— Task instructions —
Could the lines from the top of the material to the line that contains "### In Background" be retyped exactly, both included and pictures omitted?

— Data for review —
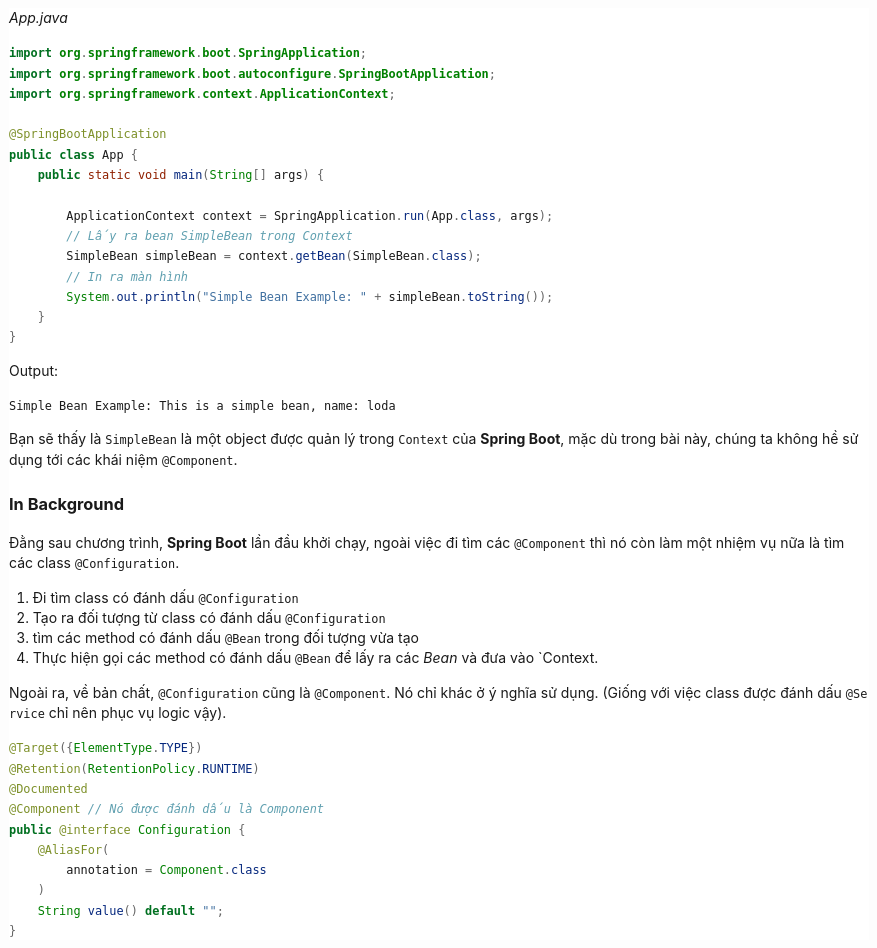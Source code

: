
 ```java

```

_App.java_

```java
import org.springframework.boot.SpringApplication;
import org.springframework.boot.autoconfigure.SpringBootApplication;
import org.springframework.context.ApplicationContext;

@SpringBootApplication
public class App {
    public static void main(String[] args) {

        ApplicationContext context = SpringApplication.run(App.class, args);
        // Lấy ra bean SimpleBean trong Context
        SimpleBean simpleBean = context.getBean(SimpleBean.class);
        // In ra màn hình
        System.out.println("Simple Bean Example: " + simpleBean.toString());
    }
}
```

Output:

```
Simple Bean Example: This is a simple bean, name: loda
```

Bạn sẽ thấy là `SimpleBean` là một object được quản lý trong `Context` của **Spring Boot**, mặc dù trong bài này, chúng ta không hề sử dụng tới các khái niệm `@Component`.

### In Background

Đằng sau chương trình, **Spring Boot** lần đầu khởi chạy, ngoài việc đi tìm các `@Component` thì nó còn làm một nhiệm vụ nữa là tìm các class `@Configuration`.

1. Đi tìm class có đánh dấu `@Configuration`
2. Tạo ra đối tượng từ class có đánh dấu `@Configuration`
3. tìm các method có đánh dấu `@Bean` trong đối tượng vừa tạo
4. Thực hiện gọi các method có đánh dấu `@Bean` để lấy ra các _Bean_ và đưa vào `Context.

Ngoài ra, về bản chất, `@Configuration` cũng là `@Component`. Nó chỉ khác ở ý nghĩa sử dụng. (Giống với việc class được đánh dấu `@Service` chỉ nên phục vụ logic vậy).

```java
@Target({ElementType.TYPE})
@Retention(RetentionPolicy.RUNTIME)
@Documented
@Component // Nó được đánh dấu là Component
public @interface Configuration {
    @AliasFor(
        annotation = Component.class
    )
    String value() default "";
}
```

— Exercise response —
Source code

:
 ```java

```

_App.java_

```java
import org.springframework.boot.SpringApplication;
import org.springframework.boot.autoconfigure.SpringBootApplication;
import org.springframework.context.ApplicationContext;

@SpringBootApplication
public class App {
    public static void main(String[] args) {

        ApplicationContext context = SpringApplication.run(App.class, args);
        // Lấy ra bean SimpleBean trong Context
        SimpleBean simpleBean = context.getBean(SimpleBean.class);
        // In ra màn hình
        System.out.println("Simple Bean Example: " + simpleBean.toString());
    }
}
```

Output:

```
Simple Bean Example: This is a simple bean, name: loda
```

Bạn sẽ thấy là `SimpleBean` là một object được quản lý trong `Context` của **Spring Boot**, mặc dù trong bài này, chúng ta không hề sử dụng tới các khái niệm `@Component`.

### In Background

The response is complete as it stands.